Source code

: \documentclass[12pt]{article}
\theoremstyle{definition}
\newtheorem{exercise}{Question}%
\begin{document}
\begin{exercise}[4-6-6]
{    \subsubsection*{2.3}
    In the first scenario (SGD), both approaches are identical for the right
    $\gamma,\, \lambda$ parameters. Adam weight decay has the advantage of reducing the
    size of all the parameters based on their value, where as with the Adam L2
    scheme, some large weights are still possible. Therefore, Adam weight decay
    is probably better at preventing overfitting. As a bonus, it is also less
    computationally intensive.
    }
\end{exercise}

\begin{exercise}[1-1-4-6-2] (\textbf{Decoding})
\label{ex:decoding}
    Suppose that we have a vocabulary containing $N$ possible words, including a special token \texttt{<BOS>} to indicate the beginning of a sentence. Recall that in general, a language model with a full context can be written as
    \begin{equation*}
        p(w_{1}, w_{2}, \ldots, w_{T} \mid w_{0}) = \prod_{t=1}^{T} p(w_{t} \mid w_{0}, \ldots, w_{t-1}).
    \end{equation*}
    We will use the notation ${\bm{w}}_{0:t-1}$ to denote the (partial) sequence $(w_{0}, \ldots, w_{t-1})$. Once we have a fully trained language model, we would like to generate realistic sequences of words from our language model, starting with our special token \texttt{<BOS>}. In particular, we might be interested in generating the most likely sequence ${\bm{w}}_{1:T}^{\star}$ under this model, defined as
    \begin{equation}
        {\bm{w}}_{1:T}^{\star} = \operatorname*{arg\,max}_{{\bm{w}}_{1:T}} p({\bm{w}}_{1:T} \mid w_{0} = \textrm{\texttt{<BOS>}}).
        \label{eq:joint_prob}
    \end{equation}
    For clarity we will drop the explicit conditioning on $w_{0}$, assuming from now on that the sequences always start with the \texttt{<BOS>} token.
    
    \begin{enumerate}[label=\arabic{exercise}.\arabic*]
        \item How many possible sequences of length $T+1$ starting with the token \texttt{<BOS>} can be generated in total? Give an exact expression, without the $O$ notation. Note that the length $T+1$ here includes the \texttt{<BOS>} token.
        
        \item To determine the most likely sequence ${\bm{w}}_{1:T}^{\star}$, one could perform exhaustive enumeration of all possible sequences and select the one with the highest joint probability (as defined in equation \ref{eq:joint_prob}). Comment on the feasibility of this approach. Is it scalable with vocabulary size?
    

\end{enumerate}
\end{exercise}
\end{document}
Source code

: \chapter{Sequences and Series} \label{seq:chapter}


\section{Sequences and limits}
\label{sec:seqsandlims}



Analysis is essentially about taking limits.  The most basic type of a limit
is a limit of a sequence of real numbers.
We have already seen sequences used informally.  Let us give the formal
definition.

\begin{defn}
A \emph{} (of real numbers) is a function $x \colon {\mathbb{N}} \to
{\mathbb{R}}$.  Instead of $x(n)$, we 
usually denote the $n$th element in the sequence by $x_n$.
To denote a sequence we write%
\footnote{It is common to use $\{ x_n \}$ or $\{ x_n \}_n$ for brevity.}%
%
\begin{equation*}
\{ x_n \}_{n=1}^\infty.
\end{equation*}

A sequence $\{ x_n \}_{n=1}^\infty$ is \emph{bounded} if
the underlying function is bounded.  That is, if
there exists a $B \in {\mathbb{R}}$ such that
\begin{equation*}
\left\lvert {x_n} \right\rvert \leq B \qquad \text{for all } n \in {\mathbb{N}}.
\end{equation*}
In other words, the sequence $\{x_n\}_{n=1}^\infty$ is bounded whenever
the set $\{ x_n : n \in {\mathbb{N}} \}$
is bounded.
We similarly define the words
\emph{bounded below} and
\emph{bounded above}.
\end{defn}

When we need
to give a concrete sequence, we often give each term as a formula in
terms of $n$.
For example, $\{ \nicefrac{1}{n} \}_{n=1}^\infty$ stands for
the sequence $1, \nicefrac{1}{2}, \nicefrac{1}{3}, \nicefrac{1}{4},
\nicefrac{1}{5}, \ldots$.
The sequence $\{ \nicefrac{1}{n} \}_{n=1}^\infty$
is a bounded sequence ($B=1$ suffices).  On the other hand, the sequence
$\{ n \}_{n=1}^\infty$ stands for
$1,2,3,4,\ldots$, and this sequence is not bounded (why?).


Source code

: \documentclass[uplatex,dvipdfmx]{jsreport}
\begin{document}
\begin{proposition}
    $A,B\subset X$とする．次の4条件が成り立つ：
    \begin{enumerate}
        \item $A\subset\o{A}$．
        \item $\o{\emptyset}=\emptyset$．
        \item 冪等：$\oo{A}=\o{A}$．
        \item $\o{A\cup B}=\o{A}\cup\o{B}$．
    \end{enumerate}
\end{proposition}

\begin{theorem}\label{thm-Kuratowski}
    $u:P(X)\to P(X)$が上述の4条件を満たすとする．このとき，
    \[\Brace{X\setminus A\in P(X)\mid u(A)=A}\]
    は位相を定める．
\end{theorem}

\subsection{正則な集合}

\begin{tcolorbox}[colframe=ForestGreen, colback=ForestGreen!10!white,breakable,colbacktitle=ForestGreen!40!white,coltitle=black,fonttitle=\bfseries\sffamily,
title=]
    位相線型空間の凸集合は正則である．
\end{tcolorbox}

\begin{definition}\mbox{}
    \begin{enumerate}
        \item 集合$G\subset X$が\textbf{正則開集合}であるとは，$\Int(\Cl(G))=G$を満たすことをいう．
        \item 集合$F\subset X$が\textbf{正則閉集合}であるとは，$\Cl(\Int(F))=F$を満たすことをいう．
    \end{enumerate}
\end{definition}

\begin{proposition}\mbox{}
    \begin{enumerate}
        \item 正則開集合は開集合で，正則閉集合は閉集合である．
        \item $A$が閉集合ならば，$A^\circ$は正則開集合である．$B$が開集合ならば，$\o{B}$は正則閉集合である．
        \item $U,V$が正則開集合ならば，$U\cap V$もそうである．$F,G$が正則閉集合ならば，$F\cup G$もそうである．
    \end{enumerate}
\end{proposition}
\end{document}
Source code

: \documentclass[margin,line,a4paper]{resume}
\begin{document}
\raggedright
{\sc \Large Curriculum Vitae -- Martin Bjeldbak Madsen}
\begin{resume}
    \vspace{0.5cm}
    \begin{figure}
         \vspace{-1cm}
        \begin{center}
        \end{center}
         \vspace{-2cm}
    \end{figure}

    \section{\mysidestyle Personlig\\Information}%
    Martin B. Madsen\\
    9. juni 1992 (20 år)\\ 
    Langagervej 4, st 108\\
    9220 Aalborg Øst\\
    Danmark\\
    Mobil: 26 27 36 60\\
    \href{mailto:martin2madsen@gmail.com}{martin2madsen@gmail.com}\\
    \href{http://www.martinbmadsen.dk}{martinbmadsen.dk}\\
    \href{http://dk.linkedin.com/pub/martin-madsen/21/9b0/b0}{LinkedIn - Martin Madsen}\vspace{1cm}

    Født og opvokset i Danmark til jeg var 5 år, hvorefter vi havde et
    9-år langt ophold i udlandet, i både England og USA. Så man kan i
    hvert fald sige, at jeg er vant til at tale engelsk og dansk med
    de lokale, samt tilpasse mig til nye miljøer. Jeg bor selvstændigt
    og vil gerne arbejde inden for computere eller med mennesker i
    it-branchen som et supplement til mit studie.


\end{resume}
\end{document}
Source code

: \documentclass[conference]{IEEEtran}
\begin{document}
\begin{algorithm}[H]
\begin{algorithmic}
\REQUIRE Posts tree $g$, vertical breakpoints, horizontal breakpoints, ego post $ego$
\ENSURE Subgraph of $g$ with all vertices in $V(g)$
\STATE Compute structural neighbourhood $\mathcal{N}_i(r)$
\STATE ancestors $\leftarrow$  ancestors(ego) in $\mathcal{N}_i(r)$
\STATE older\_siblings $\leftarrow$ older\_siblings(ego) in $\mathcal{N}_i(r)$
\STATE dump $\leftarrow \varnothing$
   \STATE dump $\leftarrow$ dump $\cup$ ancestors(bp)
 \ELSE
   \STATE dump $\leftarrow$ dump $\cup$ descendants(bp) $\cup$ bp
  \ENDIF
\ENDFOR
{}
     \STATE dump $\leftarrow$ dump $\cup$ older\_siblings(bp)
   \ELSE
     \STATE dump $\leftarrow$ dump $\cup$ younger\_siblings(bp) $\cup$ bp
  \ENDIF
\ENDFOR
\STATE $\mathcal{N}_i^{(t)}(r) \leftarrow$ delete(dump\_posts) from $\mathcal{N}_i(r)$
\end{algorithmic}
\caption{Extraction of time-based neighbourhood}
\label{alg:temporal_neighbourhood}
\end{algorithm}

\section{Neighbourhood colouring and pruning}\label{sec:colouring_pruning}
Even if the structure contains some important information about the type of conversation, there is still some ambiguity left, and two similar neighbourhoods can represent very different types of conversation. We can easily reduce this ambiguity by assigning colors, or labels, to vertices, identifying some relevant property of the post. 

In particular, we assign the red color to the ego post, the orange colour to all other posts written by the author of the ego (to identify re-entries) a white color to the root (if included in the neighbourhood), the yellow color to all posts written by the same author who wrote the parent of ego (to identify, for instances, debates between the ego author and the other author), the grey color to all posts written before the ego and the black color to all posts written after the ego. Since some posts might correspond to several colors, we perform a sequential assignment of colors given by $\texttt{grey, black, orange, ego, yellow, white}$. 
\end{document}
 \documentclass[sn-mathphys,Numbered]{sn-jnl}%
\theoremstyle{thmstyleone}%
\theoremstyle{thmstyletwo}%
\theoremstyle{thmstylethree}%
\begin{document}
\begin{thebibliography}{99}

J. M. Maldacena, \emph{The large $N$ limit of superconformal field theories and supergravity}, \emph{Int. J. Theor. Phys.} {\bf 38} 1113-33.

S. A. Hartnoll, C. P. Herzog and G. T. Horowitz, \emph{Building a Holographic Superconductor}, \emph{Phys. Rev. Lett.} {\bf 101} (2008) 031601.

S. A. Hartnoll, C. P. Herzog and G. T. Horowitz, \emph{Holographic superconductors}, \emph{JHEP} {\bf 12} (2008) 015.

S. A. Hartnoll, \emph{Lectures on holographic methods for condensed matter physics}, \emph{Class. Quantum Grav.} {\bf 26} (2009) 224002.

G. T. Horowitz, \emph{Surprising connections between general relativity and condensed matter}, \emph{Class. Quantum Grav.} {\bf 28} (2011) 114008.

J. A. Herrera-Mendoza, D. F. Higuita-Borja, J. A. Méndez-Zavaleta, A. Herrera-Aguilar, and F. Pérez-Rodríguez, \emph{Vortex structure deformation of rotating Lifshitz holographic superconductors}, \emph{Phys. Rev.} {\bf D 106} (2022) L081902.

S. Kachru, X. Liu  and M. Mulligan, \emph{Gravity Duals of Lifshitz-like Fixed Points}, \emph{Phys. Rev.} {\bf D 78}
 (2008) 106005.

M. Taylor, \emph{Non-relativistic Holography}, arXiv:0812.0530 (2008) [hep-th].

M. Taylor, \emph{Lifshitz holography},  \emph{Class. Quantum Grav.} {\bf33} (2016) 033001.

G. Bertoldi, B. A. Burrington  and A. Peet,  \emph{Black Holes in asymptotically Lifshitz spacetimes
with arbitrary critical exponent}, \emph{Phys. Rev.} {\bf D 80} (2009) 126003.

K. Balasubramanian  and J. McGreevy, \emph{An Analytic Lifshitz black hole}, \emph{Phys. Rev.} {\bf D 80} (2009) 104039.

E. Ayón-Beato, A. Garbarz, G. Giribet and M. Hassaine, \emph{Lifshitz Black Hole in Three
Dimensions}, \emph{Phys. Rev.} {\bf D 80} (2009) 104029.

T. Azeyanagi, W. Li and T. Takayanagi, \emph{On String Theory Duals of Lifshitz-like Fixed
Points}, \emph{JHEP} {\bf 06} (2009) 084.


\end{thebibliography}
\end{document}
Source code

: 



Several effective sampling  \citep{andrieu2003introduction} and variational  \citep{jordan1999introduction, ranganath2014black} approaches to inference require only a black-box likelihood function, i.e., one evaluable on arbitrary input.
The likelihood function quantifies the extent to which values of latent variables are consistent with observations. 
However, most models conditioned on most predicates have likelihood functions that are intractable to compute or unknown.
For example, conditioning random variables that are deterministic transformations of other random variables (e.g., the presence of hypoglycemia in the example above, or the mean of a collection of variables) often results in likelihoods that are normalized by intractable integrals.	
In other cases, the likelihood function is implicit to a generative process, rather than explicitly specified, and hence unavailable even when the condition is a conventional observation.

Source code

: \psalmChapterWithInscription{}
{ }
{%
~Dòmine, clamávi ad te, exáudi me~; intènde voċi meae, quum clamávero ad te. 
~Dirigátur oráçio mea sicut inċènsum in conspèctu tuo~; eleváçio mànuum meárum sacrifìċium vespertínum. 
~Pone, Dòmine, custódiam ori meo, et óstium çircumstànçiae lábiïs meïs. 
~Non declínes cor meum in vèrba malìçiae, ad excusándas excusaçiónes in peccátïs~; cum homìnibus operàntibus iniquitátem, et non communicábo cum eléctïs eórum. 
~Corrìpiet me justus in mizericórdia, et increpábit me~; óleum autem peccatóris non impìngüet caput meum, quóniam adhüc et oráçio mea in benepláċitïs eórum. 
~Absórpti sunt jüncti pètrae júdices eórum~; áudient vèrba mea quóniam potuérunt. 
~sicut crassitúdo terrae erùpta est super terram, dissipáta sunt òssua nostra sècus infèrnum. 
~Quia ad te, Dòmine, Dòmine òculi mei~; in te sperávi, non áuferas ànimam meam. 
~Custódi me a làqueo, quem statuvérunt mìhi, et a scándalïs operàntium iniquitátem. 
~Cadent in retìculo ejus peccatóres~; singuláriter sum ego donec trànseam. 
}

——————————

**WHAT TO DO:**
Whenever a line in the entries holds the word "most", copy that line.

**RESPONSE:**
    We will use the notation ${\bm{w}}_{0:t-1}$ to denote the (partial) sequence $(w_{0}, \ldots, w_{t-1})$. Once we have a fully trained language model, we would like to generate realistic sequences of words from our language model, starting with our special token \texttt{<BOS>}. In particular, we might be interested in generating the most likely sequence ${\bm{w}}_{1:T}^{\star}$ under this model, defined as
        \item To determine the most likely sequence ${\bm{w}}_{1:T}^{\star}$, one could perform exhaustive enumeration of all possible sequences and select the one with the highest joint probability (as defined in equation \ref{eq:joint_prob}). Comment on the feasibility of this approach. Is it scalable with vocabulary size?
Analysis is essentially about taking limits.  The most basic type of a limit
However, most models conditioned on most predicates have likelihood functions that are intractable to compute or unknown.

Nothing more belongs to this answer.